* What to do
Read the records and gather each line that includes "SELECT".

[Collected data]
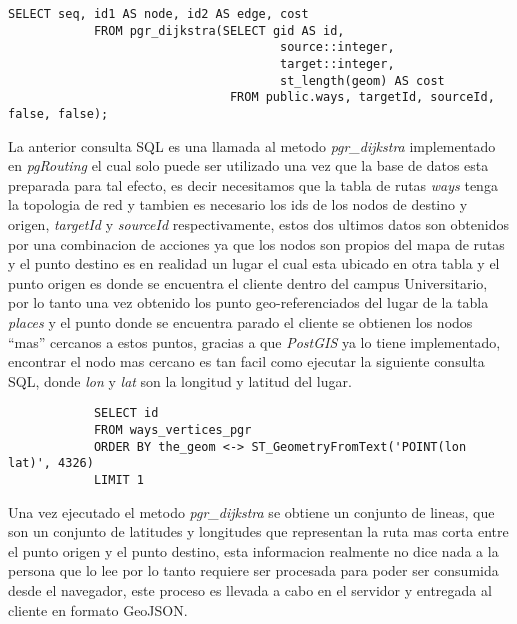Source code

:         \begin{center}
          \begin{lstlisting}[label=pgr_dijkstra,caption=Algoritmo de Dijkstra implementado en \emph{pgRouting}]
            SELECT seq, id1 AS node, id2 AS edge, cost
            FROM pgr_dijkstra(SELECT gid AS id,
                                      source::integer,
                                      target::integer,
                                      st_length(geom) AS cost
                               FROM public.ways, targetId, sourceId, false, false);
          \end{lstlisting}
        \end{center}


        La anterior consulta SQL es una llamada al metodo \emph{pgr\_dijkstra} implementado en \emph{pgRouting} el cual solo puede ser utilizado una vez que la base de datos esta preparada para tal efecto, es decir necesitamos que la tabla de rutas \emph{ways} tenga la topologia de red y tambien es necesario los ids de los nodos de destino y origen, \emph{targetId} y \emph{sourceId} respectivamente, estos dos ultimos datos son obtenidos por una combinacion de acciones ya que los nodos son propios del mapa de rutas y el punto destino es en realidad un lugar el cual esta ubicado en otra tabla y el punto origen es donde se encuentra el cliente dentro del campus Universitario, por lo tanto una vez obtenido los punto geo-referenciados del lugar de la tabla \emph{places} y el punto donde se encuentra parado el cliente se obtienen los nodos ``mas'' cercanos a estos puntos, gracias a que \emph{PostGIS} ya lo tiene implementado, encontrar el nodo mas cercano es tan facil como ejecutar la siguiente consulta SQL, donde \emph{lon} y \emph{lat} son la longitud y latitud del lugar.

        \begin{verbatim}
            SELECT id
            FROM ways_vertices_pgr
            ORDER BY the_geom <-> ST_GeometryFromText('POINT(lon lat)', 4326)
            LIMIT 1
        \end{verbatim}

        Una vez ejecutado el metodo \emph{pgr\_dijkstra} se obtiene un conjunto de lineas, que son un conjunto de latitudes y longitudes que representan la ruta mas corta entre el punto origen y el punto destino, esta informacion realmente no dice nada a la persona que lo lee por lo tanto requiere ser procesada para poder ser consumida desde el navegador, este proceso es llevada a cabo en el servidor y entregada al cliente en formato GeoJSON.\\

* Exercise result
            SELECT seq, id1 AS node, id2 AS edge, cost
            FROM pgr_dijkstra(SELECT gid AS id,
            SELECT id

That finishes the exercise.